「疲れやストレスが溜まっている時のほうが、SMやりたくなるんですよね」
そう言うマゾは、結構多い。単純に発散のためのひとつの手段なのか、疲れマラ的なシステムなのか、より大きなストレスによってストレスを流してしまおうということなのか・・・は人それぞれだと思うけど、そういうマゾたちは強烈な苦痛やら羞恥やら恐怖やら屈辱を伴う数時間のセッションを終えると、ひっじょーに晴れ晴れとした顔で歌舞伎町を後にするのである。
ストレス発散・・・といえば長風呂か男を踏んづけることしか考えていないわたしからすると「なんで虐められて発散できちゃうわけ?」と不思議で仕方がないのだけど、きっとそれがマゾという生き物なんでしょう。
しかし、一部には「晴れ晴れしない」マゾもいる。
鬱屈とした顔で現れては「人間辞めちゃえば?」と言いたくなるようなえげつない扱いを受け、来た時よりも暗い、死にそうな顔で帰る彼ら・・・「一部には」と書いたけど、わたしのところに来るマゾたちには実にこのタイプが多い。

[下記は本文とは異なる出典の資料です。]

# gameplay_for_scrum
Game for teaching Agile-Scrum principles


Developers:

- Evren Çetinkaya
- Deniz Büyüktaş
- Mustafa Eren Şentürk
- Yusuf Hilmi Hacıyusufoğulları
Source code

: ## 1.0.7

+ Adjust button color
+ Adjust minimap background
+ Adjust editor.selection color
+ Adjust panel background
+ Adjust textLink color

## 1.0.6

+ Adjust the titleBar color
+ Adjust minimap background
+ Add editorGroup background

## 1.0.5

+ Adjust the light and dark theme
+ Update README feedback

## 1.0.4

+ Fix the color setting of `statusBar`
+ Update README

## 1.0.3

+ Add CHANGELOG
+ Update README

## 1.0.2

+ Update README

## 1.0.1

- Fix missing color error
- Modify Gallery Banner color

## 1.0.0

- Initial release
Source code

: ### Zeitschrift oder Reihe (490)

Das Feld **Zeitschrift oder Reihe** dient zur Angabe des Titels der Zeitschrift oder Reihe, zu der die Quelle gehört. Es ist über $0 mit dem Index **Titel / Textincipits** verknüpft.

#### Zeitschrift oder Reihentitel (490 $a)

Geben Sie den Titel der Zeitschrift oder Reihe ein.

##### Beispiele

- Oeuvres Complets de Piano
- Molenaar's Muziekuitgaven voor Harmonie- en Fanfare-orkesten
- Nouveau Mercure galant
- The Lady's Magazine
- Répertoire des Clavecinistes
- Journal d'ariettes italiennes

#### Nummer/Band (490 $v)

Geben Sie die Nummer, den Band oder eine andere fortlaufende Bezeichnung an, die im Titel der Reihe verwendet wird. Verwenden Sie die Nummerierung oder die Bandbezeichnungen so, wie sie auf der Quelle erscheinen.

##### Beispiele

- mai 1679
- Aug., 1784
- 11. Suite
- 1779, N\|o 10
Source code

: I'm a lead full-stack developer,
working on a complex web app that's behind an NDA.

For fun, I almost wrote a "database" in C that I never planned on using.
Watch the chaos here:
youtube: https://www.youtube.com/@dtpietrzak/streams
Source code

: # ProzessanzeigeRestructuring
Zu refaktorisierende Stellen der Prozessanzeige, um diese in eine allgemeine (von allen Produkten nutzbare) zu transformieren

「来なきゃ良かったです」と暗い顔をする彼らに対して、以前のわたしは「セッションが良くなかったのかな?」「SM嫌いになっちゃったかな?」と心配したりもした。でも、そういうマゾに限ってまたすぐに戻ってくるのだ。どんよりと暗い顔をして、わたしの足元に。
そんなマゾたちと付き合ううちに、なぜ彼らが暗い顔をするのか、明るくSMを楽しめないのかということがわかってきた。もちろんその理由は人によって全く異なるし、単純に「そういうふうに振る舞うのが好き」なひねくれ者のマゾもいる。なので今は変な心配はしないで全力で虐めてやることにしています。
そんなタイプの、毎回「もう来ません・・・」と言うくせに付き合いの長い某マゾとの先日のセッション。暗い顔をしてわたしの仕打ちに耐え続けた130分の終わり間際、彼は怒っているような絶望しているような顔でこう言った。
「七さんなんかに会わなければ良かったのに」
その一言は、甘く、気持ち良かった。思わずわたしは更に手の力を込めた。そして心の中で、こう呟く。知らないの?もう遅いよ。もうおまえはわたしから逃げられないんだよ、と。